■ WORK ITEM ■
The result should be all the records, exact and complete, without a single picture.

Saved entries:

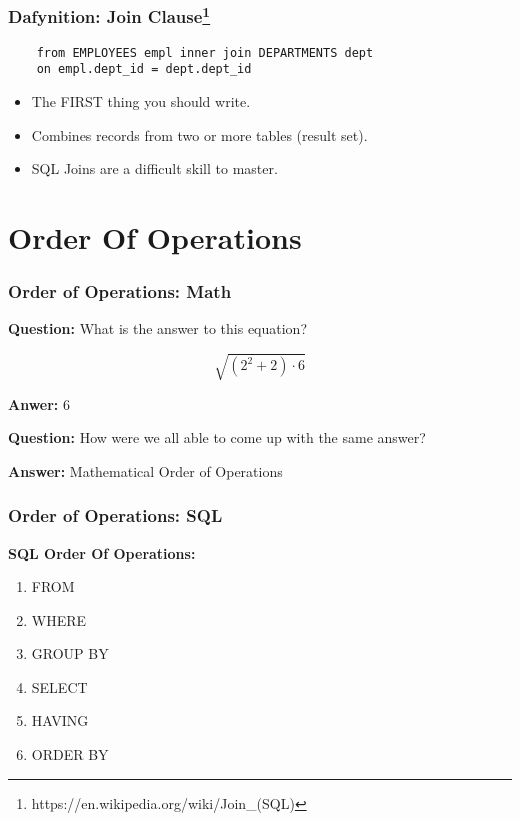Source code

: \documentclass{beamer}
\begin{document}
\begin{frame}[fragile] %
  \frametitle{Dafynition: Join Clause\footnote{https://en.wikipedia.org/wiki/Join\_(SQL)}}

  \begin{lstlisting}
    from EMPLOYEES empl inner join DEPARTMENTS dept
    on empl.dept_id = dept.dept_id
  \end{lstlisting}

  \begin{itemize}
  \item The FIRST thing you should write.
  \item Combines records from two or more tables (result set).
  \item SQL Joins are a difficult skill to master.
  \end{itemize}

\end{frame}  



\section{Order Of Operations} %

\begin{frame} %
  \frametitle{Order of Operations: Math}

  \textbf{Question: }What is the answer to this equation?

  \bigskip
  \[\sqrt{(2^2+2) \cdot 6}\]

  \pause
  \bigskip
  \textbf{Anwer:} 6

  \bigskip
  \pause
  \textbf{Question: }How were we all able to come up with the same
  answer?

  \pause
  \bigskip
  \textbf{Answer:} Mathematical Order of Operations

\end{frame}

\begin{frame} %
  \frametitle{Order of Operations: SQL}

  \textbf{SQL Order Of Operations: }

  \medskip
  \begin{enumerate}
  \item FROM
  \item WHERE
  \item GROUP BY
  \item SELECT
  \item HAVING
  \item ORDER BY
  \end{enumerate}

\end{frame}
\end{document}
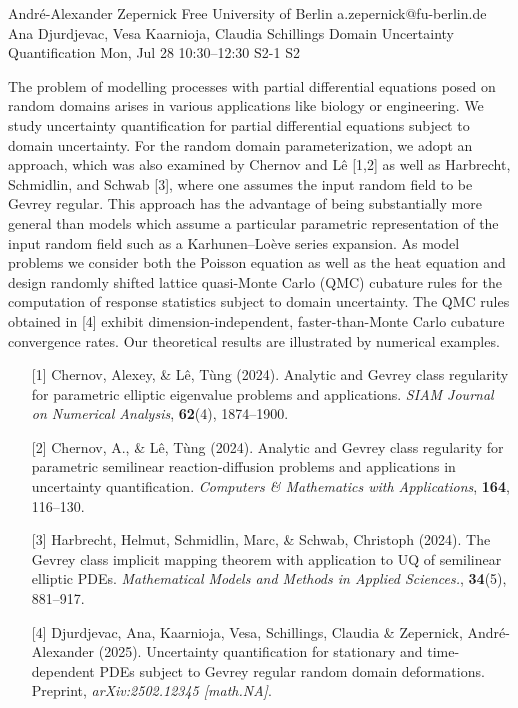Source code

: \begin{talk}
  {André-Alexander Zepernick}%
  {Free University of Berlin}%
  {a.zepernick@fu-berlin.de}%
  {Ana Djurdjevac, Vesa Kaarnioja, Claudia Schillings}%
  {Domain Uncertainty Quantification}%
  {}%
  {Mon, Jul 28 10:30–12:30}%
  {S2-1}%
  {S2}%

The problem of modelling processes with partial differential equations posed on random domains arises in various applications like biology or engineering. We study uncertainty quantification for partial differential equations subject to domain uncertainty. For the random domain parameterization, we adopt an approach, which was also examined by Chernov and L\^{e} [1,2] as well as Harbrecht, Schmidlin, and Schwab [3], where one assumes the input random field to be Gevrey regular. This approach has the advantage of being substantially more general than models which assume a particular parametric representation of the input random field such as a Karhunen--Lo\`eve series expansion. As model problems we consider both the Poisson equation as well as the heat equation and design randomly shifted lattice quasi-Monte Carlo (QMC) cubature rules for the computation of response statistics subject to domain uncertainty. The QMC rules obtained in [4] exhibit dimension-independent, faster-than-Monte Carlo cubature convergence rates. Our theoretical results are illustrated by numerical examples.
\begin{enumerate}
    \item[{[1]}] Chernov, Alexey, \& L\^{e}, Tùng (2024). Analytic and Gevrey class regularity for parametric elliptic eigenvalue problems and applications. \emph{SIAM Journal on Numerical Analysis}, \textbf{62}(4), 1874--1900.
    \item[{[2]}] Chernov, A., \& L\^{e}, Tùng (2024). Analytic and Gevrey class regularity for parametric semilinear reaction-diffusion problems and applications in uncertainty quantification. \emph{Computers \& Mathematics with Applications}, \textbf{164}, 116--130.
    \item[{[3]}] Harbrecht, Helmut, Schmidlin, Marc, \& Schwab, Christoph (2024). The Gevrey class implicit mapping theorem with application to UQ of semilinear elliptic PDEs. \emph{Mathematical Models and Methods in Applied Sciences.}, \textbf{34}(5), 881--917.
    \item[{[4]}] Djurdjevac, Ana, Kaarnioja, Vesa, Schillings, Claudia \& Zepernick, André-Alexander (2025). Uncertainty quantification for stationary and time-dependent PDEs subject to Gevrey regular random domain deformations. Preprint, \emph{arXiv:2502.12345 [math.NA]}.
\end{enumerate}

\medskip

\end{talk}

■ EXERCISE RESULT ■
Source code

: \documentclass{beamer}
\begin{document}
\begin{frame}[fragile] %
  \frametitle{Dafynition: Join Clause\footnote{https://en.wikipedia.org/wiki/Join\_(SQL)}}

  \begin{lstlisting}
    from EMPLOYEES empl inner join DEPARTMENTS dept
    on empl.dept_id = dept.dept_id
  \end{lstlisting}

  \begin{itemize}
  \item The FIRST thing you should write.
  \item Combines records from two or more tables (result set).
  \item SQL Joins are a difficult skill to master.
  \end{itemize}

\end{frame}  



\section{Order Of Operations} %

\begin{frame} %
  \frametitle{Order of Operations: Math}

  \textbf{Question: }What is the answer to this equation?

  \bigskip
  \[\sqrt{(2^2+2) \cdot 6}\]

  \pause
  \bigskip
  \textbf{Anwer:} 6

  \bigskip
  \pause
  \textbf{Question: }How were we all able to come up with the same
  answer?

  \pause
  \bigskip
  \textbf{Answer:} Mathematical Order of Operations

\end{frame}

\begin{frame} %
  \frametitle{Order of Operations: SQL}

  \textbf{SQL Order Of Operations: }

  \medskip
  \begin{enumerate}
  \item FROM
  \item WHERE
  \item GROUP BY
  \item SELECT
  \item HAVING
  \item ORDER BY
  \end{enumerate}

\end{frame}
\end{document}
Source code

: \begin{talk}
  {André-Alexander Zepernick}%
  {Free University of Berlin}%
  {a.zepernick@fu-berlin.de}%
  {Ana Djurdjevac, Vesa Kaarnioja, Claudia Schillings}%
  {Domain Uncertainty Quantification}%
  {}%
  {Mon, Jul 28 10:30–12:30}%
  {S2-1}%
  {S2}%

The problem of modelling processes with partial differential equations posed on random domains arises in various applications like biology or engineering. We study uncertainty quantification for partial differential equations subject to domain uncertainty. For the random domain parameterization, we adopt an approach, which was also examined by Chernov and L\^{e} [1,2] as well as Harbrecht, Schmidlin, and Schwab [3], where one assumes the input random field to be Gevrey regular. This approach has the advantage of being substantially more general than models which assume a particular parametric representation of the input random field such as a Karhunen--Lo\`eve series expansion. As model problems we consider both the Poisson equation as well as the heat equation and design randomly shifted lattice quasi-Monte Carlo (QMC) cubature rules for the computation of response statistics subject to domain uncertainty. The QMC rules obtained in [4] exhibit dimension-independent, faster-than-Monte Carlo cubature convergence rates. Our theoretical results are illustrated by numerical examples.
\begin{enumerate}
    \item[{[1]}] Chernov, Alexey, \& L\^{e}, Tùng (2024). Analytic and Gevrey class regularity for parametric elliptic eigenvalue problems and applications. \emph{SIAM Journal on Numerical Analysis}, \textbf{62}(4), 1874--1900.
    \item[{[2]}] Chernov, A., \& L\^{e}, Tùng (2024). Analytic and Gevrey class regularity for parametric semilinear reaction-diffusion problems and applications in uncertainty quantification. \emph{Computers \& Mathematics with Applications}, \textbf{164}, 116--130.
    \item[{[3]}] Harbrecht, Helmut, Schmidlin, Marc, \& Schwab, Christoph (2024). The Gevrey class implicit mapping theorem with application to UQ of semilinear elliptic PDEs. \emph{Mathematical Models and Methods in Applied Sciences.}, \textbf{34}(5), 881--917.
    \item[{[4]}] Djurdjevac, Ana, Kaarnioja, Vesa, Schillings, Claudia \& Zepernick, André-Alexander (2025). Uncertainty quantification for stationary and time-dependent PDEs subject to Gevrey regular random domain deformations. Preprint, \emph{arXiv:2502.12345 [math.NA]}.
\end{enumerate}

\medskip

\end{talk}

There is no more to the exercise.